Dataset entries
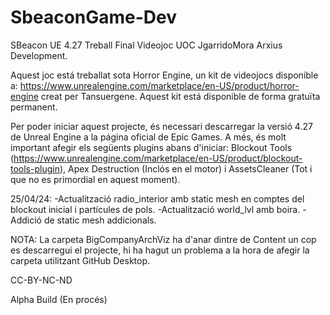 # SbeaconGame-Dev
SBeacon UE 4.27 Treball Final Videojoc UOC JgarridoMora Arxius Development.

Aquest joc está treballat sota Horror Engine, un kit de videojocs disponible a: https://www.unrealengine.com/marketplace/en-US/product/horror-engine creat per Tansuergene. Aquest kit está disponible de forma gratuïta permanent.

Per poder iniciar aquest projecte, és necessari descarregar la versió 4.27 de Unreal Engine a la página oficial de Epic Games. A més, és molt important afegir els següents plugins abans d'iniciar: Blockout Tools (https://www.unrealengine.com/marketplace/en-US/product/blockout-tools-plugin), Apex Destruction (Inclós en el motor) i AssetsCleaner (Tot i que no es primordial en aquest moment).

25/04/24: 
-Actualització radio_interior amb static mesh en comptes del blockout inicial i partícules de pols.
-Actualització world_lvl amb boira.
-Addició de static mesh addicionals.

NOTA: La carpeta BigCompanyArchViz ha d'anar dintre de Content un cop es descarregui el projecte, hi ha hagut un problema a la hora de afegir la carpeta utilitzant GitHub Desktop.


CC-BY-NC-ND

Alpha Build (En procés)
--
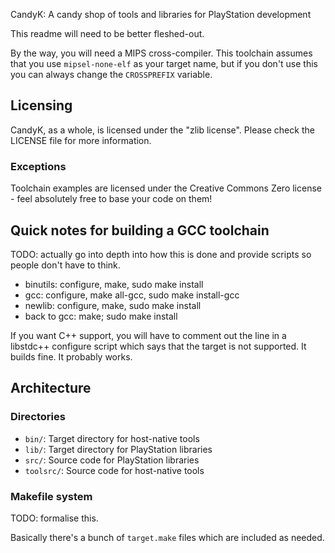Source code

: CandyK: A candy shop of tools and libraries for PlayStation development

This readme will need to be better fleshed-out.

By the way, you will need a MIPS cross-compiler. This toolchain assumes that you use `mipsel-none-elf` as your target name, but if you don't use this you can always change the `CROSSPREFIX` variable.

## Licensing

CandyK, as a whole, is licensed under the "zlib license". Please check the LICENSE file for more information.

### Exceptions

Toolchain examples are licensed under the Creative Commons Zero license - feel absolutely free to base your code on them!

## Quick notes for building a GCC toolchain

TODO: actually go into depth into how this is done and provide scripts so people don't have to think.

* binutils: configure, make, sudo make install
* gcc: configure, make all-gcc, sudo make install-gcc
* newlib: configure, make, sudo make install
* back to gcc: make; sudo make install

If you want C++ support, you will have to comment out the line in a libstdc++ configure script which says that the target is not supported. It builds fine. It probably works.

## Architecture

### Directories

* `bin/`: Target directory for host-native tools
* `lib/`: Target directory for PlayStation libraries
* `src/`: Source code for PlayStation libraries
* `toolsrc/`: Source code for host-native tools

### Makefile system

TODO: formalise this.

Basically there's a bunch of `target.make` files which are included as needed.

**Exercise aim**
Please give an exact copy of the lines above, beginning with the line containing "for PlayStation development" and running through the line containing "directory for PlayStation libraries", and of no other lines.

**Response**
: CandyK: A candy shop of tools and libraries for PlayStation development

This readme will need to be better fleshed-out.

By the way, you will need a MIPS cross-compiler. This toolchain assumes that you use `mipsel-none-elf` as your target name, but if you don't use this you can always change the `CROSSPREFIX` variable.

## Licensing

CandyK, as a whole, is licensed under the "zlib license". Please check the LICENSE file for more information.

### Exceptions

Toolchain examples are licensed under the Creative Commons Zero license - feel absolutely free to base your code on them!

## Quick notes for building a GCC toolchain

TODO: actually go into depth into how this is done and provide scripts so people don't have to think.

* binutils: configure, make, sudo make install
* gcc: configure, make all-gcc, sudo make install-gcc
* newlib: configure, make, sudo make install
* back to gcc: make; sudo make install

If you want C++ support, you will have to comment out the line in a libstdc++ configure script which says that the target is not supported. It builds fine. It probably works.

## Architecture

### Directories

* `bin/`: Target directory for host-native tools
* `lib/`: Target directory for PlayStation libraries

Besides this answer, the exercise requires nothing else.